Instructions for the task » One range is to be output from the listing below, exactly as written: the line with "name server before" to the line with "the default domain", both kept.

Exercise material »
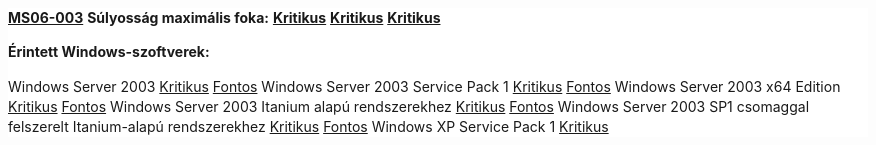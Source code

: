<td style="border:1px solid black;"><a href="http://go.microsoft.com/fwlink/?linkid=44168"><strong>MS06-003</strong></a></td>
</tr>
<tr class="even">
<td style="border:1px solid black;"><strong>Súlyosság maximális foka:</strong></td>
<td style="border:1px solid black;"><a href="http://go.microsoft.com/fwlink/?linkid=21140"><strong>Kritikus</strong></a></td>
<td style="border:1px solid black;"><a href="http://go.microsoft.com/fwlink/?linkid=21140"><strong>Kritikus</strong></a></td>
<td style="border:1px solid black;"><a href="http://go.microsoft.com/fwlink/?linkid=21140"><strong>Kritikus</strong></a></td>
</tr>
<tr class="odd">
<td style="border:1px solid black;"><p><strong>Érintett Windows-szoftverek:</strong></p></td>
<td style="border:1px solid black;"></td>
<td style="border:1px solid black;"></td>
<td style="border:1px solid black;"></td>
</tr>
<tr class="even">
<td style="border:1px solid black;">Windows Server 2003</td>
<td style="border:1px solid black;"><a href="http://www.microsoft.com/downloads/details.aspx?familyid=1584aae0-51ce-47d6-9a03-db5b9077f1f2">Kritikus</a></td>
<td style="border:1px solid black;"><a href="http://www.microsoft.com/downloads/details.aspx?familyid=5fc12654-486f-45bf-8d34-bdf0998869c5">Fontos</a></td>
<td style="border:1px solid black;"></td>
</tr>
<tr class="odd">
<td style="border:1px solid black;">Windows Server 2003 Service Pack 1</td>
<td style="border:1px solid black;"><a href="http://www.microsoft.com/downloads/details.aspx?familyid=1584aae0-51ce-47d6-9a03-db5b9077f1f2">Kritikus</a></td>
<td style="border:1px solid black;"><a href="http://www.microsoft.com/downloads/details.aspx?familyid=5fc12654-486f-45bf-8d34-bdf0998869c5">Fontos</a></td>
<td style="border:1px solid black;"></td>
</tr>
<tr class="even">
<td style="border:1px solid black;">Windows Server 2003 x64 Edition</td>
<td style="border:1px solid black;"><a href="http://www.microsoft.com/downloads/details.aspx?familyid=a8f4dcba-5d28-4d9d-a6a4-3b71108cfe2d">Kritikus</a></td>
<td style="border:1px solid black;"><a href="http://www.microsoft.com/downloads/details.aspx?familyid=80b05c56-5bce-4262-8142-af0d8a7bc388">Fontos</a></td>
<td style="border:1px solid black;"></td>
</tr>
<tr class="odd">
<td style="border:1px solid black;">Windows Server 2003 Itanium alapú rendszerekhez</td>
<td style="border:1px solid black;"><a href="http://www.microsoft.com/downloads/details.aspx?familyid=6e372d41-2c16-415e-8306-a5ca8845cc09">Kritikus</a></td>
<td style="border:1px solid black;"><a href="http://www.microsoft.com/downloads/details.aspx?familyid=e39d2e29-8934-4aa1-844d-11efa57d9cc5">Fontos</a></td>
<td style="border:1px solid black;"></td>
</tr>
<tr class="even">
<td style="border:1px solid black;">Windows Server 2003 SP1 csomaggal felszerelt Itanium-alapú rendszerekhez</td>
<td style="border:1px solid black;"><a href="http://www.microsoft.com/downloads/details.aspx?familyid=6e372d41-2c16-415e-8306-a5ca8845cc09">Kritikus</a></td>
<td style="border:1px solid black;"><a href="http://www.microsoft.com/downloads/details.aspx?familyid=e39d2e29-8934-4aa1-844d-11efa57d9cc5">Fontos</a></td>
<td style="border:1px solid black;"></td>
</tr>
<tr class="odd">
<td style="border:1px solid black;">Windows XP Service Pack 1</td>
<td style="border:1px solid black;"><a href="http://www.microsoft.com/downloads/details.aspx?familyid=0c1b4c96-57ae-499e-b89b-215b7bb4d8e9">Kritikus</a></td>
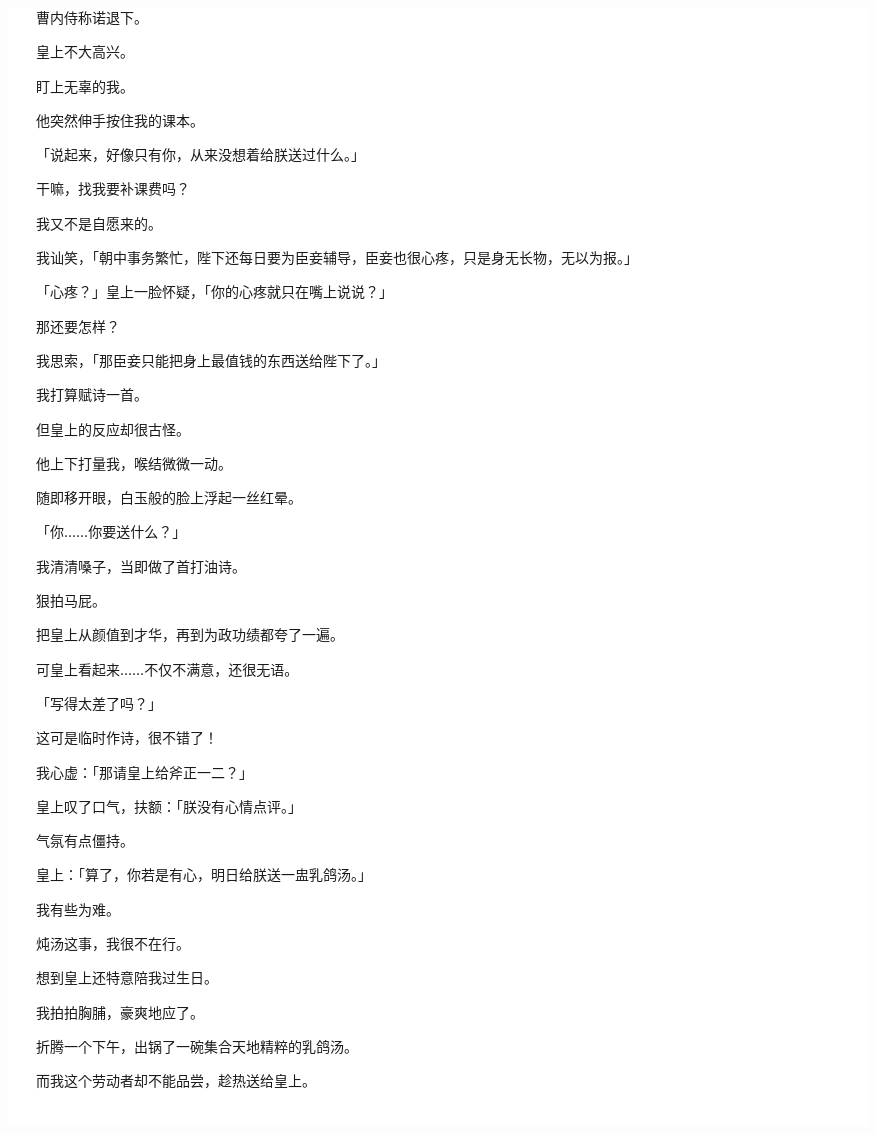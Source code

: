 &emsp;&emsp;曹内侍称诺退下。  
  
&emsp;&emsp;皇上不大高兴。  
  
&emsp;&emsp;盯上无辜的我。  
  
&emsp;&emsp;他突然伸手按住我的课本。  
  
&emsp;&emsp;「说起来，好像只有你，从来没想着给朕送过什么。」  
  
&emsp;&emsp;干嘛，找我要补课费吗？  
  
&emsp;&emsp;我又不是自愿来的。  
  
&emsp;&emsp;我讪笑，「朝中事务繁忙，陛下还每日要为臣妾辅导，臣妾也很心疼，只是身无长物，无以为报。」  
  
&emsp;&emsp;「心疼？」皇上一脸怀疑，「你的心疼就只在嘴上说说？」  
  
&emsp;&emsp;那还要怎样？  
  
&emsp;&emsp;我思索，「那臣妾只能把身上最值钱的东西送给陛下了。」  
  
&emsp;&emsp;我打算赋诗一首。  
  
&emsp;&emsp;但皇上的反应却很古怪。  
  
&emsp;&emsp;他上下打量我，喉结微微一动。  
  
&emsp;&emsp;随即移开眼，白玉般的脸上浮起一丝红晕。  
  
&emsp;&emsp;「你……你要送什么？」  
  
&emsp;&emsp;我清清嗓子，当即做了首打油诗。  
  
&emsp;&emsp;狠拍马屁。  
  
&emsp;&emsp;把皇上从颜值到才华，再到为政功绩都夸了一遍。  
  
&emsp;&emsp;可皇上看起来……不仅不满意，还很无语。  
  
&emsp;&emsp;「写得太差了吗？」  
  
&emsp;&emsp;这可是临时作诗，很不错了！  
  
&emsp;&emsp;我心虚：「那请皇上给斧正一二？」  
  
&emsp;&emsp;皇上叹了口气，扶额：「朕没有心情点评。」  
  
&emsp;&emsp;气氛有点僵持。  
  
&emsp;&emsp;皇上：「算了，你若是有心，明日给朕送一盅乳鸽汤。」  
  
&emsp;&emsp;我有些为难。  
  
&emsp;&emsp;炖汤这事，我很不在行。  
  
&emsp;&emsp;想到皇上还特意陪我过生日。  
  
&emsp;&emsp;我拍拍胸脯，豪爽地应了。  
  
&emsp;&emsp;折腾一个下午，出锅了一碗集合天地精粹的乳鸽汤。  
  
&emsp;&emsp;而我这个劳动者却不能品尝，趁热送给皇上。  
  
&emsp;&emsp;   
  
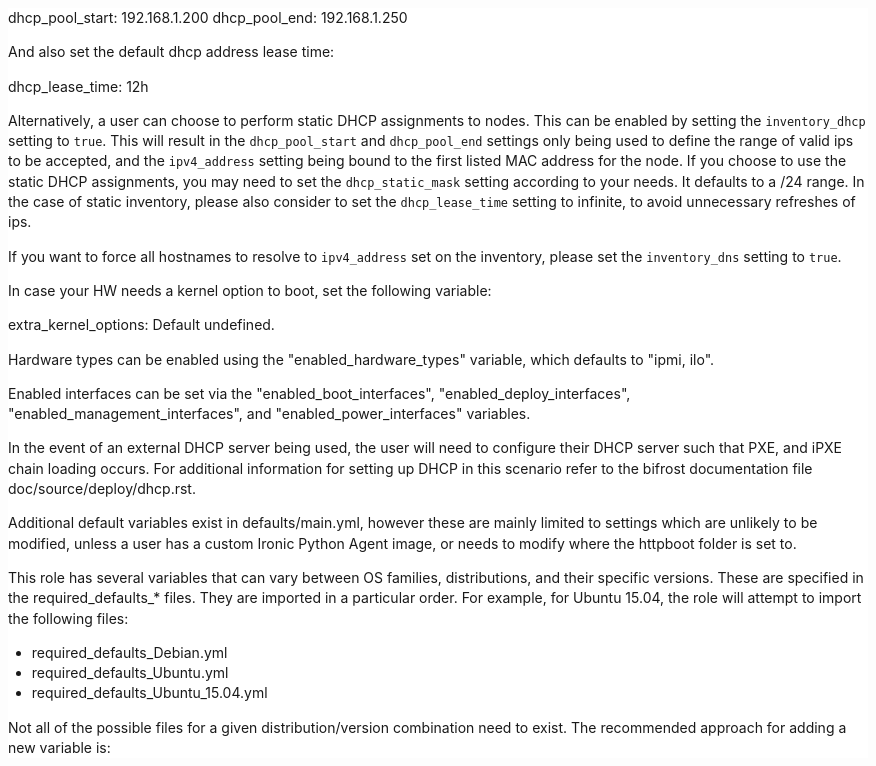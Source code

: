 dhcp_pool_start: 192.168.1.200
dhcp_pool_end: 192.168.1.250

And also set the default dhcp address lease time:

dhcp_lease_time: 12h

Alternatively, a user can choose to perform static DHCP assignments to nodes.
This can be enabled by setting the ``inventory_dhcp`` setting to ``true``.
This will result in the ``dhcp_pool_start`` and ``dhcp_pool_end`` settings
only being used to define the range of valid ips to be accepted, and the
``ipv4_address`` setting being bound to the first listed MAC address for
the node.
If you choose to use the static DHCP assignments, you may need to set
the ``dhcp_static_mask`` setting according to your needs. It defaults to
a /24 range.
In the case of static inventory, please also consider to set the
``dhcp_lease_time`` setting to infinite, to avoid unnecessary refreshes
of ips.

If you want to force all hostnames to resolve to ``ipv4_address`` set on
the inventory, please set the ``inventory_dns`` setting to ``true``.

In case your HW needs a kernel option to boot, set the following variable:

extra_kernel_options: Default undefined.

Hardware types can be enabled using the "enabled_hardware_types" variable,
which defaults to "ipmi, ilo".

Enabled interfaces can be set via the "enabled_boot_interfaces",
"enabled_deploy_interfaces", "enabled_management_interfaces", and
"enabled_power_interfaces" variables.

In the event of an external DHCP server being used, the user will need to
configure their DHCP server such that PXE, and iPXE chain loading occurs.
For additional information for setting up DHCP in this scenario refer to
the bifrost documentation file doc/source/deploy/dhcp.rst.

Additional default variables exist in defaults/main.yml, however these are
mainly limited to settings which are unlikely to be modified, unless a user
has a custom Ironic Python Agent image, or needs to modify where the httpboot
folder is set to.

This role has several variables that can vary between OS families,
distributions, and their specific versions. These are specified in the
required_defaults_* files.  They are imported in a particular
order. For example, for Ubuntu 15.04, the role will attempt to import
the following files:

- required_defaults_Debian.yml
- required_defaults_Ubuntu.yml
- required_defaults_Ubuntu_15.04.yml

Not all of the possible files for a given distribution/version combination
need to exist. The recommended approach for adding a new variable is:
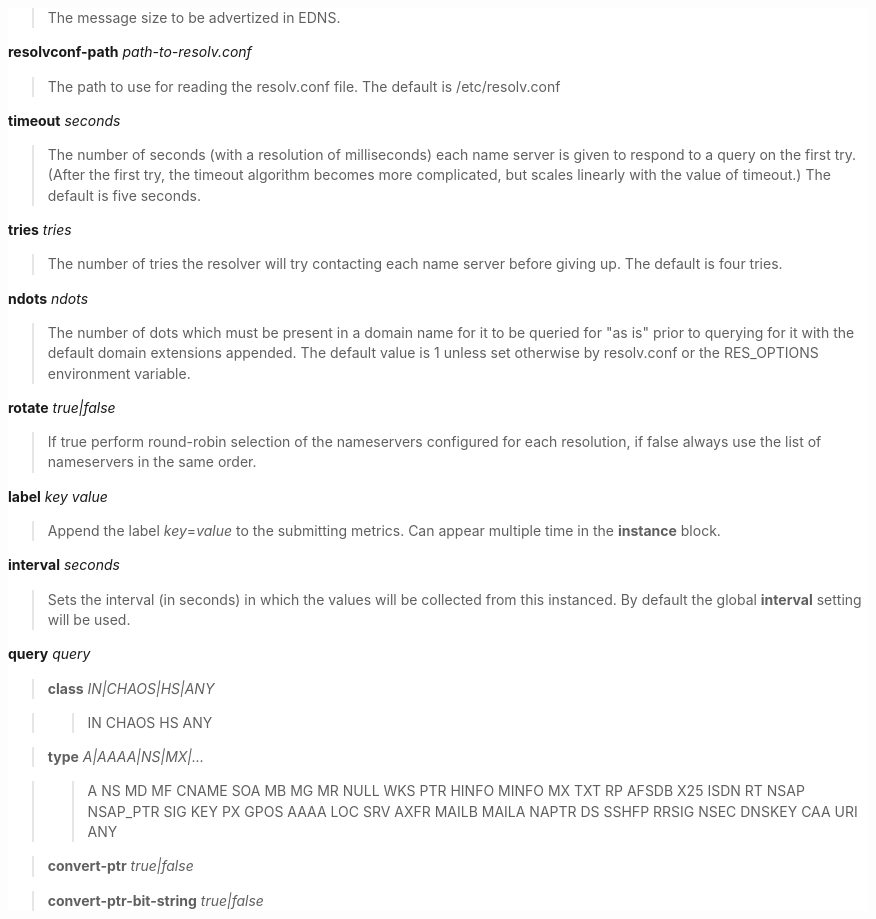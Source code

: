 > The message size to be advertized in EDNS.

**resolvconf-path** *path-to-resolv.conf*

> The path to use for reading the resolv.conf file.
> The default is /etc/resolv.conf

**timeout** *seconds*

> The number of seconds (with a resolution of milliseconds) each name server is
> given to respond to a query on the first try.
> (After the first try, the timeout algorithm becomes more complicated,
> but scales linearly with the value of timeout.)
> The default is five seconds.

**tries** *tries*

> The number of tries the resolver will try contacting each name server before
> giving up.
> The default is four tries.

**ndots** *ndots*

> The number of dots which must be present in a domain name for it to be
> queried for "as is" prior to querying for it with the default domain
> extensions appended.
> The default value is 1 unless set otherwise by resolv.conf or the RES\_OPTIONS
> environment variable.

**rotate** *true|false*

> If true perform round-robin selection of the nameservers configured for
> each resolution, if false always use the list of nameservers in the same order.

**label** *key* *value*

> Append the label *key*=*value* to the submitting metrics.
> Can appear multiple time in the **instance** block.

**interval** *seconds*

> Sets the interval (in seconds) in which the values will be collected from this
> instanced.
> By default the global **interval** setting will be used.

**query** *query*

> **class** *IN|CHAOS|HS|ANY*

> > IN CHAOS HS ANY

> **type** *A|AAAA|NS|MX|...*

> > A NS MD MF CNAME SOA MB MG MR NULL WKS PTR HINFO MINFO MX TXT RP AFSDB X25
> > ISDN RT NSAP NSAP\_PTR SIG KEY PX GPOS AAAA LOC SRV AXFR MAILB MAILA NAPTR
> > DS SSHFP RRSIG NSEC DNSKEY CAA URI ANY

> **convert-ptr** *true|false*

> **convert-ptr-bit-string** *true|false*
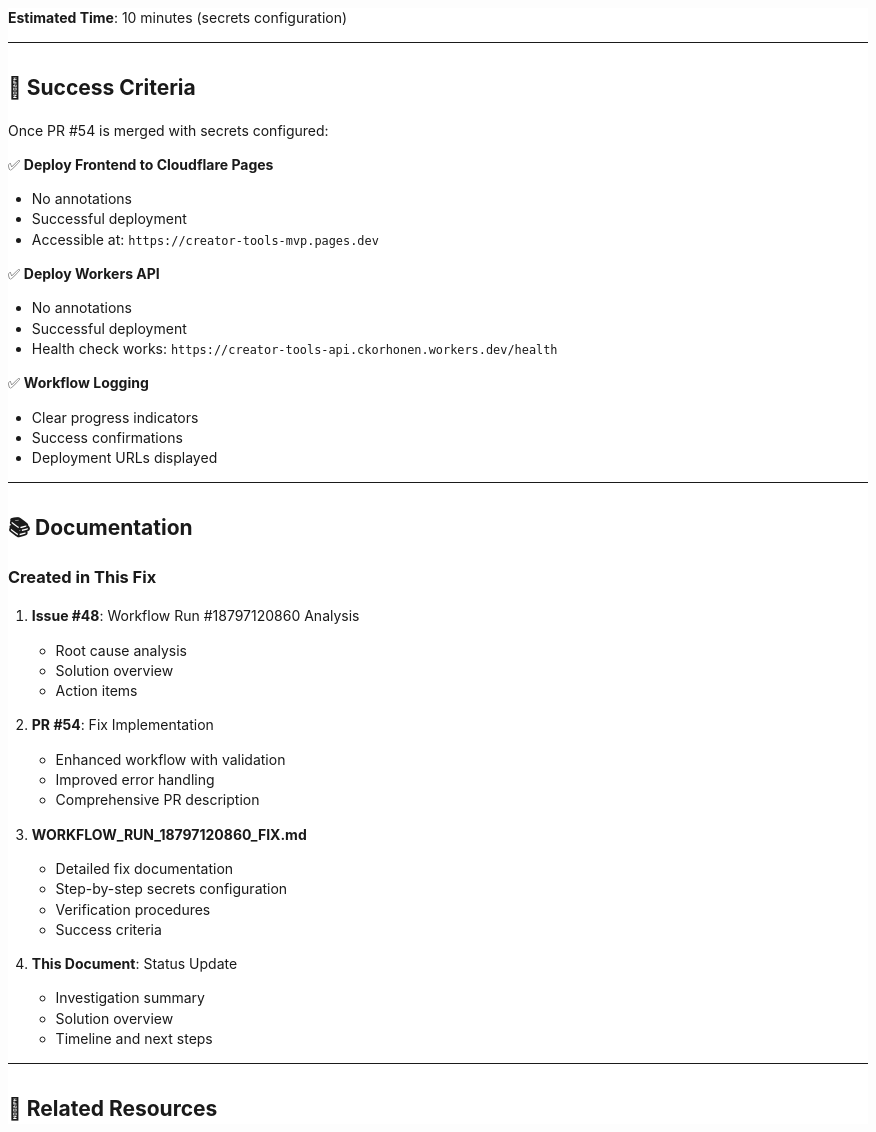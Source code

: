 **Estimated Time**: 10 minutes (secrets configuration)

---

## 🎯 Success Criteria

Once PR #54 is merged with secrets configured:

✅ **Deploy Frontend to Cloudflare Pages**
- No annotations
- Successful deployment
- Accessible at: `https://creator-tools-mvp.pages.dev`

✅ **Deploy Workers API**
- No annotations
- Successful deployment
- Health check works: `https://creator-tools-api.ckorhonen.workers.dev/health`

✅ **Workflow Logging**
- Clear progress indicators
- Success confirmations
- Deployment URLs displayed

---

## 📚 Documentation

### Created in This Fix

1. **Issue #48**: Workflow Run #18797120860 Analysis
   - Root cause analysis
   - Solution overview
   - Action items

2. **PR #54**: Fix Implementation
   - Enhanced workflow with validation
   - Improved error handling
   - Comprehensive PR description

3. **WORKFLOW_RUN_18797120860_FIX.md**
   - Detailed fix documentation
   - Step-by-step secrets configuration
   - Verification procedures
   - Success criteria

4. **This Document**: Status Update
   - Investigation summary
   - Solution overview
   - Timeline and next steps

---

## 🔗 Related Resources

Exercise result »
> The number of tries the resolver will try contacting each name server before
> giving up.
> The default is four tries.

**ndots** *ndots*

> The number of dots which must be present in a domain name for it to be
> queried for "as is" prior to querying for it with the default domain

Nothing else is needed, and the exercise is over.